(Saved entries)
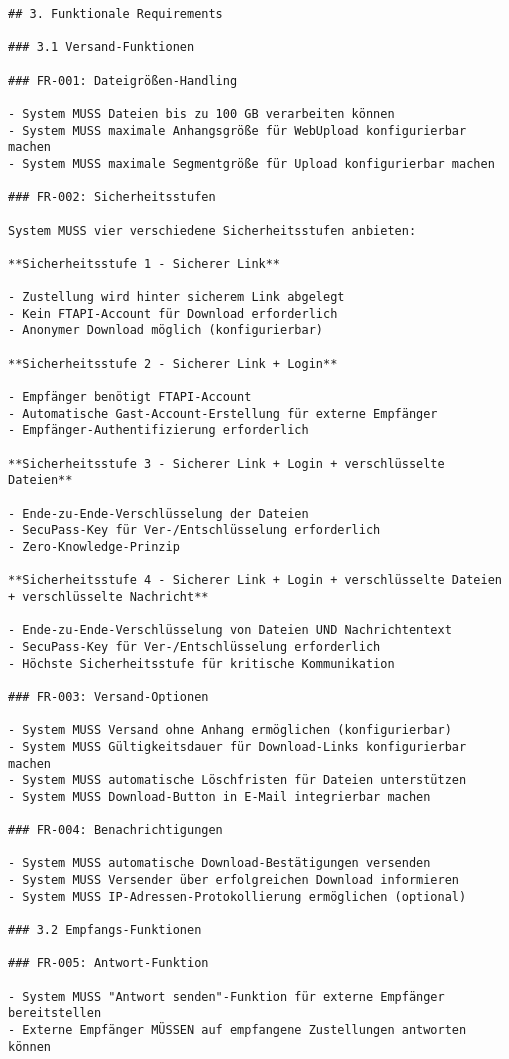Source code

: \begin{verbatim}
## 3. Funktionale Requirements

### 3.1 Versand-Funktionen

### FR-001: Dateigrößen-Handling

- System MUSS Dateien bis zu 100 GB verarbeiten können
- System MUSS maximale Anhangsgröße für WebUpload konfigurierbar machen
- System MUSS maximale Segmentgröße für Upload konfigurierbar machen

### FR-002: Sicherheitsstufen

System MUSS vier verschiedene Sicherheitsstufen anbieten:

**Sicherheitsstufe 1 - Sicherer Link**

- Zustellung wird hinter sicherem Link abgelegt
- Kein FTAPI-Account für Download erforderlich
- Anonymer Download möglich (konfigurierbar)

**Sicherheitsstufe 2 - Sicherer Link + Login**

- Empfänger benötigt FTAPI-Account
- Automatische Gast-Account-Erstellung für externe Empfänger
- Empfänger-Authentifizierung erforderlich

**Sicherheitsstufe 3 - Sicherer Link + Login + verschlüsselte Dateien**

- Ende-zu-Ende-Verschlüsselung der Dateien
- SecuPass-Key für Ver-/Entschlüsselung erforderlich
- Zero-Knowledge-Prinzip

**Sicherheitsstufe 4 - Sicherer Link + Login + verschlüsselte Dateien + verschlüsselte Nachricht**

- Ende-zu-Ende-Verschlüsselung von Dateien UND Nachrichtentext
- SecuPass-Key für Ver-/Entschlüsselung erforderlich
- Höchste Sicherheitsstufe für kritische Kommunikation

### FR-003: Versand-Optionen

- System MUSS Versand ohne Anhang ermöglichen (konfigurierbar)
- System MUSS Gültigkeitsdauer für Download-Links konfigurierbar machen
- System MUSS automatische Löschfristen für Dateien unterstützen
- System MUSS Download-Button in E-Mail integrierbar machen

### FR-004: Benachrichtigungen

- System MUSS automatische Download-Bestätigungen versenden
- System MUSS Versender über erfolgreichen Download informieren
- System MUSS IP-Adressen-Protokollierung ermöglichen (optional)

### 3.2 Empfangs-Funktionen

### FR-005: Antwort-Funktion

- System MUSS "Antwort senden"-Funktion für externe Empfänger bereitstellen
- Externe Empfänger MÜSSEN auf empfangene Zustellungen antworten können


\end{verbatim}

● **Exercise instructions**
Search the entries above for the string "Account", and report each line where it occurs.

● **Result for this exercise**
- Kein FTAPI-Account für Download erforderlich
- Empfänger benötigt FTAPI-Account
- Automatische Gast-Account-Erstellung für externe Empfänger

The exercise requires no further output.